WHO: Rodney Muirhead, Podnah’s Pit
WHERE HE EATS: “One of my favorite neighborhood bars to hit both for drinks and food is Free House,” says Muirhead. “It’s an offshoot of Olympic Provisions, so you know the food is going to be good. Great staff, great drinks, and a killer hamburger.”

WHO: Anthony Cafiero, Ración
WHERE HE EATS: Where does Cafiero head after a long shift? “Little Bird delivers a late-night dining experience second to none,” he says. “And you gotta like Slow Bar—eat excellent ceviche, organic salad, and a kick-ass burger while listening to Black Sabbath and watching a cult horror movie.”

WHO: Aaron Barnett, St Jack
WHERE HE EATS:Daruma Sushi + Saké is super small, amazingly friendly, and very cute,” says Chef Barnett, who lives near the NE Fremont spot. “The sushi is perfect. Don’t go looking for monster rolls. Everything here is about balance, texture, and technique. I could eat here daily.”

WHO: Philippe Boulot, Multnomah Athletic Club
WHERE HE EATS: NE Alberta’s intensely original, globe-trotting Aviary. “I think they are the most skilled cooks in Portland right now,” Boulot, who won a James Beard Award in 2001 for his work at the Heathman Restaurant, says of Aviary’s triad of chefs: Sarah Pliner, Jasper Shen, and Kat Whitehead. “Sarah Pliner’s cooking and complexity is pretty exceptional. Everything on the menu is quite amazing. I just like all of it.”

Little T American Baker on SE Division

WHO: Chris Israel, Gruner
WHERE HE EATS: The Teutonic-minded chef makes a beeline for Tim Healea’s Little T Baker→. “Tim consistently surprises and delights with his masterful creations like sweet potato donuts, chocolate croissants, and his ham and cheese pretzel croissant,” he says. “It doesn't get any better than this. Seriously!”

WHO: Will Preisch and Joel Stocks, Holdfast
WHERE THEY EAT: Both pop up masters trend Asian for their off hours eats: “Biwa is one of my favorite places in town. Very casual, super comfortable and open late (for Portland),” says Preisch. “Their isobeyaki is awesome, really though I just trust the italics and “!” signs on the menu, you can't go wrong.” “Frank’s Noodle House on NE Broadway is an every other week must,” Stocks swears. “There is no better weekend hangover cure than a spicy pork noodle to go with a side of kimchi.”

WHO: Patrick McKee, Paley’s Place
WHERE HE EATS: Ataula is actually two-for-two for recs from the Paley’s crew: “It’s always my first choice on where to go or to recommend,” swears McKee. “Jose’s food is always very delicious, creative, and heartfelt.
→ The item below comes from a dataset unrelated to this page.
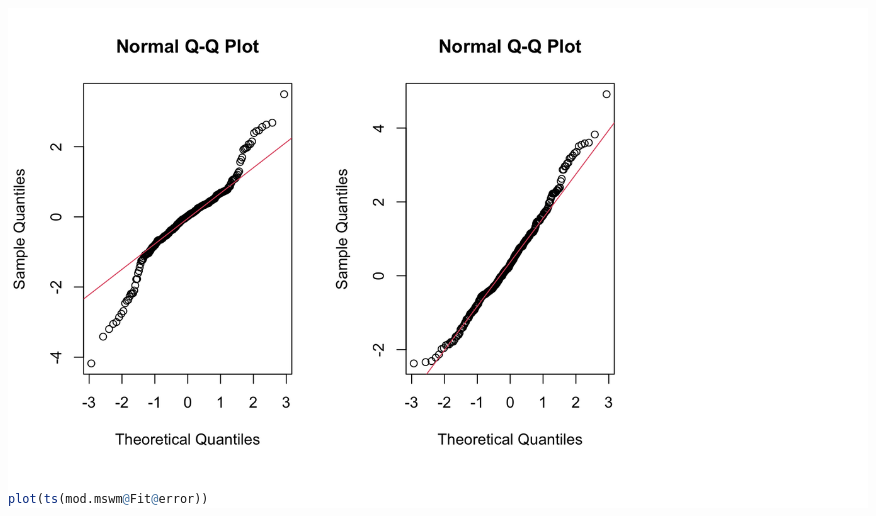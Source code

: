 <img src="060-MRS_files/figure-html/MSwM-2-1.png" width="75%" />

```r
plot(ts(mod.mswm@Fit@error))
```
From his Xupa-Xup to his foie gras pitufo, it’s always spot on!”

WHO: Nora Antene and Andrew Mace, Limited Company
WHERE THEY EAT: The pop up team and Le Pigeon kitchen mates rave about Langbaan’s more laid-back mother restaurant PaaDee: “Its pomelo salad with a couple of sides of sticky rice is perfect for the winter time.”

WHO: Doug Adams, chef de cuisine at Imperial
WHERE HE EATS: The Top Chef contender also has major love for PaaDee: “It’s my favorite spot on my day off. The steak salad doused in fish sauce is so refreshing—big chunks of romaine, cucumber, and green onion. It’s perfect.”